The Dallas Police Department in June upgraded a 40-year-old system that made police reports available to the public online. But the new system offers much less information than the previous one.
Online police reports previously offered limited narratives about crimes — anything from a sentence to a couple of paragraphs describing the crime. Now the online reports list the type of crime, location, time and date, but they offer no specific information, no narrative, on the crime.
That’s because the new system requires two data entry fields — one public and one for internal police purposes. The old system had just one data field that would cut information off at a certain point in the narrative. When the new system first rolled out in June, patrol officers began copy and pasting the same narratives into both data entry fields. That resulted in confidential information inappropriately being made public.
So the police decided to keep all narratives out of public view until they can find a solution, says Maj. Robert Sherwin.
“A lot of people are going to say ‘we want it back the way it was,’ and that’s not going to happen,” Sherwin says.

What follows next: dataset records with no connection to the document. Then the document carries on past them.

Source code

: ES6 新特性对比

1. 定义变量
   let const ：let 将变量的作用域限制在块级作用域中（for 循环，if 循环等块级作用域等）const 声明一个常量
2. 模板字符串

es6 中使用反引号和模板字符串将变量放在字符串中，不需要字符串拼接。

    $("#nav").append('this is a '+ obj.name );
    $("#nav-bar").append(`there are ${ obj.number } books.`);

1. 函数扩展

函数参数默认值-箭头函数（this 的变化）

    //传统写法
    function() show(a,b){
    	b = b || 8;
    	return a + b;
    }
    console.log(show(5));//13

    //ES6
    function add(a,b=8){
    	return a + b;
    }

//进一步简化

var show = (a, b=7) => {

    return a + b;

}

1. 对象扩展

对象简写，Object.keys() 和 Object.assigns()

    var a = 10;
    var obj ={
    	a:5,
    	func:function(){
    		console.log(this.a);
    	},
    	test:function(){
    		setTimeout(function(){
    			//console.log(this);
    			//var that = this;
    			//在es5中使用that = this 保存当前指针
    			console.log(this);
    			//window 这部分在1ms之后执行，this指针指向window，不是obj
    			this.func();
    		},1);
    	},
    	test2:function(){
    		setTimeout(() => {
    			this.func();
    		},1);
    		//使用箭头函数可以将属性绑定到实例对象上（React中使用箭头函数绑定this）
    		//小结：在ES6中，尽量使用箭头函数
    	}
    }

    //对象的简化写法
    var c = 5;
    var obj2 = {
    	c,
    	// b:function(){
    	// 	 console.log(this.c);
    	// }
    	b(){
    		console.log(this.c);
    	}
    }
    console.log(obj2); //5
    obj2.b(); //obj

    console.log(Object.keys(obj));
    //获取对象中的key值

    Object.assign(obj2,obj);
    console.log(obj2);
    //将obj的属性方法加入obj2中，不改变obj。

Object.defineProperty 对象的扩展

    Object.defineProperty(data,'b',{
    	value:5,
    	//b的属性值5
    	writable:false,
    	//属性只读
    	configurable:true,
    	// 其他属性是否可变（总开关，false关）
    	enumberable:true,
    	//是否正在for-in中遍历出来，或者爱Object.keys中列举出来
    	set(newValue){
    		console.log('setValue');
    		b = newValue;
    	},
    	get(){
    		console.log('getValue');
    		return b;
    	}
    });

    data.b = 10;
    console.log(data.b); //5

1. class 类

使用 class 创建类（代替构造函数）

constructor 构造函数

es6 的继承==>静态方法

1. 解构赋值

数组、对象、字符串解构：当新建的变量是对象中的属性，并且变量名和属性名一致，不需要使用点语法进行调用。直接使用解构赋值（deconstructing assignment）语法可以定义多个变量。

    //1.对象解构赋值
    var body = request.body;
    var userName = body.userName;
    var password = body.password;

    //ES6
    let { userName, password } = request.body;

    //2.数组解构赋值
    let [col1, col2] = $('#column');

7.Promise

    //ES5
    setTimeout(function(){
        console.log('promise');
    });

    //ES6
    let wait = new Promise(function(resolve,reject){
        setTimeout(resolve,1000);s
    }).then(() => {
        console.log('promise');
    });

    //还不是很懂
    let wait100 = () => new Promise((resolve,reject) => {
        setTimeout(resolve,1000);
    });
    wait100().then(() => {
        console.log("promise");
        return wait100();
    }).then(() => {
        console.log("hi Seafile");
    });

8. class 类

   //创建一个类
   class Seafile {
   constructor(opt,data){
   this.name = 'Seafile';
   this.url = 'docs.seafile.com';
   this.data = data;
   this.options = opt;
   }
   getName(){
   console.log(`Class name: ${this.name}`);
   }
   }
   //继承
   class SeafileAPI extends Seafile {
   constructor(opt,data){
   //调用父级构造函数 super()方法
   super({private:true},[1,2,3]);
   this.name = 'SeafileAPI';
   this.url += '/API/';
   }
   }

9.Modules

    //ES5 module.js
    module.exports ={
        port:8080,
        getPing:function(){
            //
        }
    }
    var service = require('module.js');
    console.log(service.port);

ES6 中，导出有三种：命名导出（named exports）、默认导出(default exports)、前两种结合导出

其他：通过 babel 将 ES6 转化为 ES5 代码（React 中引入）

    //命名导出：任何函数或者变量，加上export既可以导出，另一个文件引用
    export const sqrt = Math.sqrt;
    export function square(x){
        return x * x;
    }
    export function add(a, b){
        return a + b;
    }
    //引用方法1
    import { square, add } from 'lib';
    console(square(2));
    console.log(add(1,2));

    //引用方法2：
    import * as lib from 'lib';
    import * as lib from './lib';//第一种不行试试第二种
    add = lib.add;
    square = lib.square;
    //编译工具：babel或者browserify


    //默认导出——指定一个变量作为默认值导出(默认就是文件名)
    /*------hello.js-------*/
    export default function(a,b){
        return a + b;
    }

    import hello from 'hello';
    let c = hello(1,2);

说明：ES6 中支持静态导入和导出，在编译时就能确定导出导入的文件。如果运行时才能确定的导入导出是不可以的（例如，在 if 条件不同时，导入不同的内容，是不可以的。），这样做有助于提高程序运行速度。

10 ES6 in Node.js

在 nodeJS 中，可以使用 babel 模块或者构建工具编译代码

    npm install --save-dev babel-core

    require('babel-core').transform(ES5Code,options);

Neighborhood crime watch groups also have complained that not all crimes in their areas are being reported online. That’s because lawyers advised the police to omit any crime that involved a juvenile suspect. Since many crimes have an unknown suspect, DPD was omitting from public view any report with an unknown suspect on the idea that the suspect could be a juvenile. But the department since has reversed course on that, and reports with unknown suspects should be appearing online now, Sherwin says.